Drup / ocaml-lmdb

Ocaml bindings for lmdb.
https://drup.github.io/ocaml-lmdb/dev/
MIT License
48 stars 3 forks source link

Make put default to no_overwrite, add separate overwrite function. #38

Closed madroach closed 4 years ago

madroach commented 4 years ago

This changes the api in that now

Drup commented 4 years ago

In all common OCaml key-value implementations, put/add acts like overwrite. Why should lmdb be different ?

madroach commented 4 years ago

In my opinion overwriting by default is more prone to subtle bugs. Unintentionally overwriting instead of adding can cause errors far away from the actual modification. Also raising an error on unnoticed key-collisions can reveal false assertions.

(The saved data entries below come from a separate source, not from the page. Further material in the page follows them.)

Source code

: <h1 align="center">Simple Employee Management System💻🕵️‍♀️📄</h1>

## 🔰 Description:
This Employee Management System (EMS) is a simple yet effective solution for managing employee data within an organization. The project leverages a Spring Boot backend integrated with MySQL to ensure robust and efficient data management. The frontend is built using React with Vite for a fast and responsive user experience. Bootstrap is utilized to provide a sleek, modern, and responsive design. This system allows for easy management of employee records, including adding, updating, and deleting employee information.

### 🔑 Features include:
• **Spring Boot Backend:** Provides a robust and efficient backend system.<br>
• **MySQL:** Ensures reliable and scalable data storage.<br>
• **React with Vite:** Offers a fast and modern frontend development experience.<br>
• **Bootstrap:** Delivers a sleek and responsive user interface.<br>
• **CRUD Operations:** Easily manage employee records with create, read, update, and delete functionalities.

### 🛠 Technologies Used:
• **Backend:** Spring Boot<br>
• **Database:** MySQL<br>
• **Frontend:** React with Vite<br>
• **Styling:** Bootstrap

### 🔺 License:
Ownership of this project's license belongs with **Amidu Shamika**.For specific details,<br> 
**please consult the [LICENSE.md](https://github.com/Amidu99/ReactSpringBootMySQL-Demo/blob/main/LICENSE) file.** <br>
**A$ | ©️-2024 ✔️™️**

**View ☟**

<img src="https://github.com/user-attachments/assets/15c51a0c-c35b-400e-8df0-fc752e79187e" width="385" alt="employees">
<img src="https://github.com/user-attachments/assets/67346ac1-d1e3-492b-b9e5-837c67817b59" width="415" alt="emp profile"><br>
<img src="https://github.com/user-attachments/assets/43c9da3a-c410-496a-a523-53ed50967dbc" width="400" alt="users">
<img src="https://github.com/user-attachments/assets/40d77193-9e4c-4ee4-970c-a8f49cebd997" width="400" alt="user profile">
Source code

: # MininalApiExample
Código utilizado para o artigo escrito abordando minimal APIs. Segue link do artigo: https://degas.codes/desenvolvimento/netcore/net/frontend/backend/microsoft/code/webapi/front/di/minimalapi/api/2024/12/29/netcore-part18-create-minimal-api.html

But anyway. If this is differing from familiar interfaces I agree with you. But actually I tried to mimic Stdlib.hashtbl, by allowing to add a value to an existing key for duplicate maps.

I just had a look at leveldb and kyotocabinet interfaces. LevelDB does what you say and only provides overwrite functionality. KyotoCabinet has a more differentiated interface providing overwriting set, non-overwriting add as well as replace, which may fail with Not_found.

Drup commented 4 years ago

OCaml's hashtbl and map both add by replacing. In theory, Hashtbl contains duplicate, but it doesn't really allow to observe it, until you remove the old duplicates (or you iterate through), and in particular you can't get the list of multiple values, so the semantics is closer to overwrite in practice.

I think out of all of those, I prefer the KyotoCabinet one, with "shadowing" set (just like OCaml's hashtbl and map), your current version of add, and replace (which you currently call overwrite).

If we give all that, we should hide the overwrite flag.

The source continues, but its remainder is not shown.